A literature review is performed that studies heat transfer and pressure drop of working fluid mixtures through horizontal smooth tubes to evaluate and implement improved correlations. The literature review demonstrates that several methods are available for predicting heat transfer coefficients (HTCs), and that a method by Bell and Ghaly (1973) is most common for condensation, and a method by Thome (1996) is most common for evaporation.
The cycle optimization model is further developed though implementation of new heat transfer correlations better suited for hydrocarbons. A more comprehensive estimation of overall HTC is made, and the option of internal heat exchanger (IHX) is included. A more detailed working fluid comparison is made through the study of optimum heat exchanger designs, including the distribution of condenser and HRHE area for different values of pre-defined total HX area. The specific working fluid affects HX design in terms of pinch points and distributions between condenser and HRHE area. Moreover, HX pressure loss is determined by working fluid overall HTCs and operating pressure, and the number of tubes and tube diameter is most affected by pressure levels.
Four cases are defined that represent present and future applications of Rankine cycle. Case 1 and 2 consider a heat source at 100℃, with no lower limit on heat source outlet temperature. In case 1, the heat sink outlet temperature fixed and in case 2 it is allowed to vary. In case 1 and 2, butane, ethane and ethane (0.6/0.4) are studied. Case 3 and 4 consider a heat source cooled from 200℃ to 80℃. Case 4 differs from case 3 in that the optimization tool is given the choice to include an IHX, and does so if this contributes to an increased work output.

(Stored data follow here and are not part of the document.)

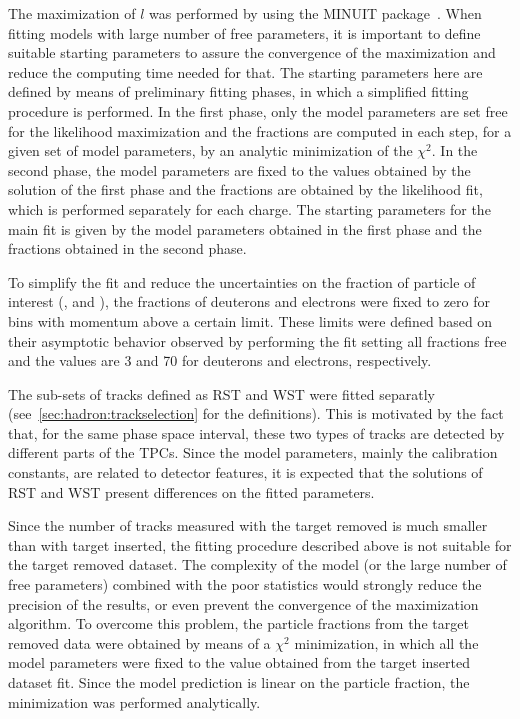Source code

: The maximization of $l$
was performed by using the MINUIT package~\cite{James:1975dr}.
When fitting models with large number of free parameters,
it is important to define suitable starting parameters
to assure the convergence of the maximization and
reduce the computing time needed for that.
The starting parameters here are defined by means of
preliminary fitting phases, in which a simplified fitting
procedure is performed. In the first phase, only the model
parameters are set free for the likelihood maximization
and the fractions are computed in each step,
for a given set of model parameters, by an
analytic minimization of the $\chi^2$.
In the second phase, the model parameters are fixed
to the values obtained by the solution of the first phase
and the fractions are obtained by the likelihood fit,
which is performed separately for each charge.
The starting parameters for the main fit is given by
the model parameters obtained in the first phase and the
fractions obtained in the second phase.

To simplify the fit and reduce the uncertainties on the
fraction of particle of interest (\pions, \kaons and \protons),
the fractions of deuterons and electrons were fixed to zero
for bins with momentum above a certain limit. These limits were
defined based on their asymptotic behavior observed by performing
the fit setting all fractions free and the values are 3 and 70 \GeVc
for deuterons and electrons, respectively. 

The sub-sets of tracks defined as RST and WST were fitted
separatly (see~\cref{sec:hadron:trackselection} for the definitions).
This is motivated by the fact that, for the same phase space
interval, these two types of tracks are detected by
different parts of the TPCs. Since the model parameters,
mainly the calibration constants, are related to
detector features, it is expected that the solutions
of RST and WST present differences on the fitted
parameters.

Since the number of tracks measured with the target removed is much
smaller than with target inserted, the
fitting procedure described above is not suitable for the
target removed dataset. The complexity of the model
(or the large number of free parameters) combined with
the poor statistics would strongly reduce the precision of
the results, or even prevent the convergence of the maximization
algorithm. To overcome this problem, the particle fractions
from the target removed data were obtained by means of
a $\chi^2$ minimization, in which all the model parameters
were fixed to the value obtained from the target inserted
dataset fit. Since the model prediction is linear on
the particle fraction, the minimization was performed
analytically.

In case 3 and 4, butane and butane-propane (0.6/0.4) are studied. For all cases, work output is maximized for different values of pre-defined total HX area.
Contrary to the case studied in the project work, the results for case 1 and 2 demonstrate that the hydrocarbon mixture has the potential to achieve significantly higher work output than the pure fluids for the same total HX area (up to 34 %). Variable heat sink outlet temperature allow small improvements in work output from case 1, and the improvement is greater for the pure fluids.
In case 3, the pure fluid achieves on average 3.7 % higher work output than the mixture. However, a working fluid screening demonstrated that other mixtures may have more potential in this case. With the inclusion of IHX, work outputs increases between 1.5 % and 11.6 % for the same total HX area, with increased potential for improvement at relatively high values of total HX area. In fact, the IHX was not included in the optimum solutions for lower-range values of area. Improvement with IHX was highest for the mixture, which enabled it to achieve the same levels of work output as the pure fluid. Despite the low potential of the mixture in this case, it may be more applicable for high values of total HX area than the pure fluid due to its relatively hgih pinch point temperatures.
A significant increase in work output can be achieved with increasing heat source temperature. For the heat source at 100°C, work outputs reaches around 25 kW for high values of total HX area. For a case studied in the project work with a heat sources at 150°C, work outputs reaches 50 kW, and for the heat source at 200°C in the current work, work output reaches 100 kW.||